The hysteria in Washington over Unesco's vote to include Palestine as a member of the UN cultural body, although largely a manufactured effort, was nevertheless an irritating commentary on the dysfunctional nature of US politics.
Before the vote, Congressional members sent a letter to the White House titled "Oppose Dangerous Bid by the Palestinians to Gain Unesco Recognition". The Obama administration also warned corporate executives that their interests would be hurt if the Palestinians succeeded in "forcing the US" to defund the UN agency. After the vote, there was posturing that accompanied the "automatic cut off" of US dues and the shameful rhetoric that blamed the Palestinians for harming Unesco's work. Throughout, the entire affair bordered on the surreal.
I was in Washington in 1993 and 1994 after the Oslo Accords and the euphoria that followed the Arafat-Rabin handshake on the White House lawn. It was fully expected that Congress would rescind its long list of anti-Palestinian legislation. It would have been the right thing to do, but the hardline lobby Aipac and its pro-Likud supporters blocked the move.
And so instead of changing or cancelling anti-Palestinian laws passed in the previous decade, Congress was pushed to place even more punitive restrictions on US relations with the Palestine Liberation Organization. Instead of removing the ban on PLO operations in Washington and Palestinian diplomatic visits to the US, they were given a waiver that could be revoked and required a regular White House report to Congress to remain in effect. Aid was given to the Palestinians, but with conditions more humiliating and burdensome than any other US assistance package.
During that period, an alliance was born between Likud, which wanted the then-prime minister Yitzhak Rabin to fail, and Republicans in the US Congress who wanted President Bill Clinton to fail. Both saw punishing Palestinians as a safe target on which to focus their attention.
Despite Democratic control of the House of Representatives, hard-line pro-Israel politics trumped the administration's appeals to support Israeli-Palestinian peace. After Republicans gained control of Congress in 1994, it was as if Likud had moved its offices to Capitol Hill. At one point, Aipac and Congress's efforts to punish Palestinians became so troubling that Rabin came to Washington to tell Aipac to stop meddling in Congress, which was interfering with his efforts to make peace.

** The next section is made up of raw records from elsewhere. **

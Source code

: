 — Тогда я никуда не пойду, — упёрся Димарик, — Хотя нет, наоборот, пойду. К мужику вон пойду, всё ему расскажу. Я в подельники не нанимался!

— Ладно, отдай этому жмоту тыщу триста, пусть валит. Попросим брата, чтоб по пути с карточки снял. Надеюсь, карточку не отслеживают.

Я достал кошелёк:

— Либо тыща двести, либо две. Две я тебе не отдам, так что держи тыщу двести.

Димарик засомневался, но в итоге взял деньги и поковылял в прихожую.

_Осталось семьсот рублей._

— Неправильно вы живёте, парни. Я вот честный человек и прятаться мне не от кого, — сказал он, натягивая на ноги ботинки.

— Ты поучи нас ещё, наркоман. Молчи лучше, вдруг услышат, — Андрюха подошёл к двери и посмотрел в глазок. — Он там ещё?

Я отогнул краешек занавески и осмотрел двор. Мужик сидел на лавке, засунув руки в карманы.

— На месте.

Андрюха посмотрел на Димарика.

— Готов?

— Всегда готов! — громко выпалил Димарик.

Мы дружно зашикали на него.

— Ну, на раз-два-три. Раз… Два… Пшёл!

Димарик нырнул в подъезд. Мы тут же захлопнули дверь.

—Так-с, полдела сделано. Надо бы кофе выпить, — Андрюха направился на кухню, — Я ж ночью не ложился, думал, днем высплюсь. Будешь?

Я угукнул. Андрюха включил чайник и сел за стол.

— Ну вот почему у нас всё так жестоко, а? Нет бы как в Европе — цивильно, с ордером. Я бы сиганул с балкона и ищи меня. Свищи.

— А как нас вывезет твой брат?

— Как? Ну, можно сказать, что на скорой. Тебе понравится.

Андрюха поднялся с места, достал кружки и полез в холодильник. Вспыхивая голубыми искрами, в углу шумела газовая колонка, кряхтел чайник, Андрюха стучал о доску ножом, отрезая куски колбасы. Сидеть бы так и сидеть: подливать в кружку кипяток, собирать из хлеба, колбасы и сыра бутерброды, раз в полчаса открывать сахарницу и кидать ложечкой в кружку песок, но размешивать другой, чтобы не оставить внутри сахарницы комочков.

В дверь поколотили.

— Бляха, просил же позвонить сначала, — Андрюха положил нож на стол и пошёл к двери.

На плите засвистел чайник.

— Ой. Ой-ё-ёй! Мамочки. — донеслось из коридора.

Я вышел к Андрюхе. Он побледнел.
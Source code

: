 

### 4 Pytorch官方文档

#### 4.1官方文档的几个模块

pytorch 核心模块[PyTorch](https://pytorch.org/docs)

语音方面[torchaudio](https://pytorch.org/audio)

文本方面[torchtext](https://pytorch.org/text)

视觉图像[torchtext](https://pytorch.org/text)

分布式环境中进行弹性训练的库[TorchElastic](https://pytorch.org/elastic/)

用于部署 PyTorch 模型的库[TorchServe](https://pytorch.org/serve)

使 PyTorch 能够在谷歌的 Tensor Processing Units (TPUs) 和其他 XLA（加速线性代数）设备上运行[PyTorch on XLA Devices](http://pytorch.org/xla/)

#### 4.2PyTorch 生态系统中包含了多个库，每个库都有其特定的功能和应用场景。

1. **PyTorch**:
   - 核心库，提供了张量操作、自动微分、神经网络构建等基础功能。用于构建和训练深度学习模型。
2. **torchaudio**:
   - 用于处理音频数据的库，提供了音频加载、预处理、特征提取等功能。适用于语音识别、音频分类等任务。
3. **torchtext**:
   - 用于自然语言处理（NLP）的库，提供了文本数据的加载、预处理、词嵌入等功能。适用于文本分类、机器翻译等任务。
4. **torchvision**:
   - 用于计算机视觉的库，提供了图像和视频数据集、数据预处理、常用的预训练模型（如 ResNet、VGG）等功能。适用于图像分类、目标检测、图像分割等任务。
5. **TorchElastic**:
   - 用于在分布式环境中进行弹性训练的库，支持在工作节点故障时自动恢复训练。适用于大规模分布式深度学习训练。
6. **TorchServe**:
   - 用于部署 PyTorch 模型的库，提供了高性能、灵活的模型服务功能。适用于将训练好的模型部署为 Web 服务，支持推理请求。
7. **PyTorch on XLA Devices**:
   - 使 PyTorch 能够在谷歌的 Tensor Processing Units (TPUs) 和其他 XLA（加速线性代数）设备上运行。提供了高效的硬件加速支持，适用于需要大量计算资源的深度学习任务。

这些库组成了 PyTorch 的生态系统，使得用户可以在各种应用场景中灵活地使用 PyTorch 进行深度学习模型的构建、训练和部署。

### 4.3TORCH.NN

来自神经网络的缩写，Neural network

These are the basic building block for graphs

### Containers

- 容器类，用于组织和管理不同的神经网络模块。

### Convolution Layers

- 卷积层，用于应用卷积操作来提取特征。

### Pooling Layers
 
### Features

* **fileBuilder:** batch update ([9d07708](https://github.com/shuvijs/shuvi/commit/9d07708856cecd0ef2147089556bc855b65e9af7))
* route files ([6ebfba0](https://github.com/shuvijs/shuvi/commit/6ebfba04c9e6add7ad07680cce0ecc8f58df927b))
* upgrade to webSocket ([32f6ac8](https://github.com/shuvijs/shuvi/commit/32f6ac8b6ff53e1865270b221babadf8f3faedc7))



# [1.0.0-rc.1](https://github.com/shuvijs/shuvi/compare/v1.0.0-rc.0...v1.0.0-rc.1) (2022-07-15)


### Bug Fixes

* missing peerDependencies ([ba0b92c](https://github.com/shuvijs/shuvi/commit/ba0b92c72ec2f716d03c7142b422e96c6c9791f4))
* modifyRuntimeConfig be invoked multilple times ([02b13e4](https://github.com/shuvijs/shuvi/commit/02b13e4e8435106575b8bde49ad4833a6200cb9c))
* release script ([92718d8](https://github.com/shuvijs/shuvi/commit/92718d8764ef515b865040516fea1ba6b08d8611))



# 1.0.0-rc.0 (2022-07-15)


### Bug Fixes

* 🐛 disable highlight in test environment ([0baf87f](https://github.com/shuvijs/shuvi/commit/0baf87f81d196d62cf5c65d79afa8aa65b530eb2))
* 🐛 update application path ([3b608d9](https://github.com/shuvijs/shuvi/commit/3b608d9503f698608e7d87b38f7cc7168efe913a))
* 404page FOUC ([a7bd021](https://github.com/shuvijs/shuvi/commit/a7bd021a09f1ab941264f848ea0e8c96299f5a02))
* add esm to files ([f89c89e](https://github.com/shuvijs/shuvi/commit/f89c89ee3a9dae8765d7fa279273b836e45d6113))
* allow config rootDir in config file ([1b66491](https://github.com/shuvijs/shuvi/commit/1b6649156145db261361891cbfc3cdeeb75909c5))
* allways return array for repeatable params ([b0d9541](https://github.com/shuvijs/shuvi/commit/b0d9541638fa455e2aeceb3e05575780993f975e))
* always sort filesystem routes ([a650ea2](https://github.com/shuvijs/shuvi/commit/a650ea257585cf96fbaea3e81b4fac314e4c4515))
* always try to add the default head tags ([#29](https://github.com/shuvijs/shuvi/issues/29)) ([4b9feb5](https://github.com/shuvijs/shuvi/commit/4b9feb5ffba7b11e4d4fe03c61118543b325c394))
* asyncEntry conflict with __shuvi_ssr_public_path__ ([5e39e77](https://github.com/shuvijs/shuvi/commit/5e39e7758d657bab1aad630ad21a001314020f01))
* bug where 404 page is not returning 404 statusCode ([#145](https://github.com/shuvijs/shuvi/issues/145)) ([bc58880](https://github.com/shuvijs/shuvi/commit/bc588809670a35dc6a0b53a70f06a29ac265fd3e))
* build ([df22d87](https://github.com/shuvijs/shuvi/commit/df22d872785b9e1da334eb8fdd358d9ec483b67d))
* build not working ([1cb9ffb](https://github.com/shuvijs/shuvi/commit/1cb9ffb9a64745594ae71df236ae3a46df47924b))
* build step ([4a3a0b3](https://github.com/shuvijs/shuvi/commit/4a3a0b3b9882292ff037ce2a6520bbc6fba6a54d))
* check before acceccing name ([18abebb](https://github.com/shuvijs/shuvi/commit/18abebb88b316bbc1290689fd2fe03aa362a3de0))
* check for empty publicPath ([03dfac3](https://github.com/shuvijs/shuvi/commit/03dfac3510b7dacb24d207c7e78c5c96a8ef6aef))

The legislation that has now been implemented, suspending US dues to Unesco, is a product of that era. Likud and its bipartisan allies in Washington set as many pitfalls so they could to make peace impossible; and cowardly Democrats did not stand up to support the US president.
What is irritating is how selective are the memories of those who run official Washington. Instead of remembering that the automatic withdrawal of US dues to Unesco was passed to punish Palestinians and make peace more difficult, politicians today act as if these sanctions were divinely ordained. When officials lament their enforcement, saying they have no choice and even spelling out the danger posed to the US and the world, what they are really saying is that they lack the courage and political will to change the very laws they created.
Because lawmakers refuse to challenge hardline Likud supporters, they blame Palestinians for the situation that they created and now refuse to change. In the surreal world created by this mindset, Washington becomes the victim, forced to do something that it knows will hurt the world's poor, impede efforts to preserve heritage sites worldwide, harm US companies and do more damage to US standing abroad.
As long as Washington fails to confront its own dysfunction, it cannot provide real leadership in the search for peace.
Palestinians, to be sure, have problems at home. They must work to achieve national reconciliation and to give hope to their people to become part of a true national liberation struggle. But for the past several decades, Palestinians have not just had to face a brutal, humiliating and acquisitive Israeli occupation, they have also had to face down the United States, which has enabled this occupation. Washington feigned a role as an honest broker, all the while acting as a cheerleader for one side in the conflict. As painful as I find the current state of affairs, I believe that it is important that Palestinians have taken the issue to the United Nations to force Washington to face up to its failures in the Middle East and increasing isolation in the world.
For there to be peace between Israelis and Palestinians, the United States must change. This will not come easily. There will be more of the proverbial gnashing of teeth and complaints that Palestinians are pursuing a dangerous course or forcing US policy. In reality, however, all that the US is being forced to do is come to grips with its own failure and face up to its self-imposed isolation.